De Nuno Tomaz Santos, 10/01/2025
O dia extingue-se na penumbra da minha sala, e eu, psicólogo, respiro finalmente o silêncio que se derrama pelo espaço vazio. Mas o vazio não é apenas físico — ele é o rasto de tantas histórias que, esta semana, se entrelaçaram com a minha. É o peso dos lutos que escutei e carreguei: o luto dos pacientes que me confiaram as suas dores, o luto da mãe de um amigo tão próximo que quase me sinto parte do seu enlutamento, e o luto de alguém profundamente significativo que agora caminha, desnorteado, entre os escombros do que perdeu. E no meio de tudo isto, apercebo-me de como me revejo em cada um deles, de como as perdas dos outros despertam as minhas próprias.
O luto é uma ferida que não se vê. É a ausência transformada em peso, é o vazio que ganha contornos e se instala dentro de nós. Esta semana, enquanto escutava as vozes dos meus pacientes — algumas frágeis, outras sufocadas, outras ainda silenciadas pelo pranto contido —, percebi como a dificuldade de lidar com a perda é irmã próxima daquilo que reconhecemos como depressão. Há uma melancolia densa nos seus relatos, algo que Freud descreveu com precisão: quando o luto falha, o objeto perdido transforma-se num cárcere interno, e o amor que não conseguimos soltar transforma-se numa espécie de ódio voltado contra nós mesmos.
Uma paciente confidenciou-me que, desde a morte do pai, a vida lhe parece feita de ecos, como se tudo ao seu redor tivesse perdido substância. Outro homem, ao falar da mãe que já não está, descreveu um vazio no qual não encontra nem propósito nem saída. E enquanto os ouvia, via neles algo que transcende a perda do outro: via um luto que é também pela própria identidade, uma dissolução do eu que caracteriza tão bem a depressão neurótica.
Mas não são apenas os pacientes. Esta semana trouxe também a dor de ver um amigo querido perder a mãe. Fui testemunha do peso nos seus ombros, daquele tipo de dor que não encontra alívio em palavras. E mais difícil ainda foi acompanhar a angústia de alguém que, de forma inexplicável e profundamente significativa para mim, luta agora para atravessar a tempestade do luto. Há algo visceralmente injusto em ver alguém que amamos sofrer. E a minha profissão, tantas vezes o meu porto seguro, abandona-me nesses momentos. O que dizer quando nenhuma palavra chega? O que fazer quando o sofrimento do outro nos rasga também?
No reflexo destes lutos, encontro os meus.

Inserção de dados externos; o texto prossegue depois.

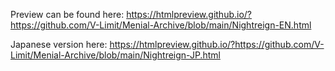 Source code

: Preview can be found here: https://htmlpreview.github.io/?https://github.com/V-Limit/Menial-Archive/blob/main/Nightreign-EN.html

Japanese version here: https://htmlpreview.github.io/?https://github.com/V-Limit/Menial-Archive/blob/main/Nightreign-JP.html

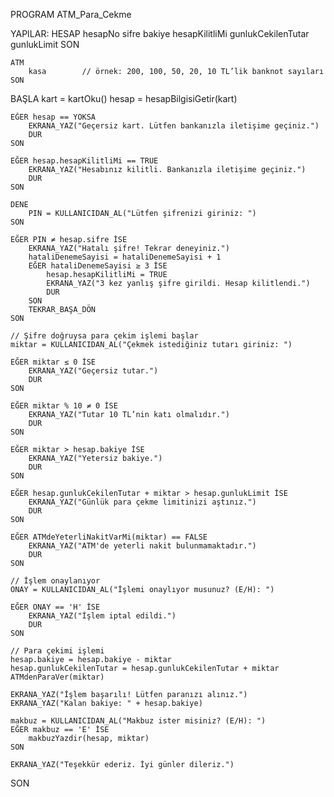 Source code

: PROGRAM ATM_Para_Cekme

YAPILAR:
    HESAP
        hesapNo
        sifre
        bakiye
        hesapKilitliMi
        gunlukCekilenTutar
        gunlukLimit
    SON

    ATM
        kasa        // örnek: 200, 100, 50, 20, 10 TL’lik banknot sayıları
    SON

BAŞLA
    kart = kartOku()
    hesap = hesapBilgisiGetir(kart)

    EĞER hesap == YOKSA
        EKRANA_YAZ("Geçersiz kart. Lütfen bankanızla iletişime geçiniz.")
        DUR
    SON

    EĞER hesap.hesapKilitliMi == TRUE
        EKRANA_YAZ("Hesabınız kilitli. Bankanızla iletişime geçiniz.")
        DUR
    SON

    DENE
        PIN = KULLANICIDAN_AL("Lütfen şifrenizi giriniz: ")
    SON

    EĞER PIN ≠ hesap.sifre İSE
        EKRANA_YAZ("Hatalı şifre! Tekrar deneyiniz.")
        hataliDenemeSayisi = hataliDenemeSayisi + 1
        EĞER hataliDenemeSayisi ≥ 3 İSE
            hesap.hesapKilitliMi = TRUE
            EKRANA_YAZ("3 kez yanlış şifre girildi. Hesap kilitlendi.")
            DUR
        SON
        TEKRAR_BAŞA_DÖN
    SON

    // Şifre doğruysa para çekim işlemi başlar
    miktar = KULLANICIDAN_AL("Çekmek istediğiniz tutarı giriniz: ")

    EĞER miktar ≤ 0 İSE
        EKRANA_YAZ("Geçersiz tutar.")
        DUR
    SON

    EĞER miktar % 10 ≠ 0 İSE
        EKRANA_YAZ("Tutar 10 TL’nin katı olmalıdır.")
        DUR
    SON

    EĞER miktar > hesap.bakiye İSE
        EKRANA_YAZ("Yetersiz bakiye.")
        DUR
    SON

    EĞER hesap.gunlukCekilenTutar + miktar > hesap.gunlukLimit İSE
        EKRANA_YAZ("Günlük para çekme limitinizi aştınız.")
        DUR
    SON

    EĞER ATMdeYeterliNakitVarMi(miktar) == FALSE
        EKRANA_YAZ("ATM'de yeterli nakit bulunmamaktadır.")
        DUR
    SON

    // İşlem onaylanıyor
    ONAY = KULLANICIDAN_AL("İşlemi onaylıyor musunuz? (E/H): ")

    EĞER ONAY == 'H' İSE
        EKRANA_YAZ("İşlem iptal edildi.")
        DUR
    SON

    // Para çekimi işlemi
    hesap.bakiye = hesap.bakiye - miktar
    hesap.gunlukCekilenTutar = hesap.gunlukCekilenTutar + miktar
    ATMdenParaVer(miktar)

    EKRANA_YAZ("İşlem başarılı! Lütfen paranızı alınız.")
    EKRANA_YAZ("Kalan bakiye: " + hesap.bakiye)

    makbuz = KULLANICIDAN_AL("Makbuz ister misiniz? (E/H): ")
    EĞER makbuz == 'E' İSE
        makbuzYazdir(hesap, miktar)
    SON

    EKRANA_YAZ("Teşekkür ederiz. İyi günler dileriz.")
SON
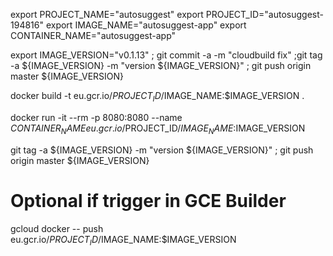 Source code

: export PROJECT_NAME="autosuggest"
export PROJECT_ID="autosuggest-194816"
export IMAGE_NAME="autosuggest-app"
export CONTAINER_NAME="autosuggest-app"

export IMAGE_VERSION="v0.1.13" ; git commit -a -m "cloudbuild fix" ;git tag -a ${IMAGE_VERSION} -m "version ${IMAGE_VERSION}" ; git push origin master ${IMAGE_VERSION}

docker build -t eu.gcr.io/$PROJECT_ID/$IMAGE_NAME:$IMAGE_VERSION .

docker run -it --rm -p 8080:8080 --name $CONTAINER_NAME eu.gcr.io/$PROJECT_ID/$IMAGE_NAME:$IMAGE_VERSION

git tag -a ${IMAGE_VERSION} -m "version ${IMAGE_VERSION}" ; git push origin master ${IMAGE_VERSION}

# Optional if trigger in GCE Builder
gcloud docker -- push eu.gcr.io/$PROJECT_ID/$IMAGE_NAME:$IMAGE_VERSION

As memórias trazem-me as duas mães que perdi: a minha mãe biológica, uma figura tantas vezes ausente, e a minha avó paterna, que foi, na sua ternura inabalável, a presença que moldou o melhor de mim. Lembro-me de quando ambas partiram, deixando um espaço vazio que ainda hoje parece insubstituível. Não sei se alguma vez fiz as pazes com essas ausências. Talvez o luto, por mais que o desejemos, nunca se conclua verdadeiramente. Talvez seja isso que me permite compreendê-lo tão bem nos outros.
E aqui estou, no fim de mais uma semana, a tentar juntar os pedaços de tudo o que ouvi e vivi. Os lutos dos meus pacientes, o luto dos meus amigos, o meu próprio luto — todos me mostram que a perda não é apenas sobre o que deixamos de ter. É sobre o que se transforma dentro de nós na ausência do outro. A saudade torna-se parte do nosso ser; o vazio, por mais avassalador que seja, redefine o espaço que ocupamos no mundo.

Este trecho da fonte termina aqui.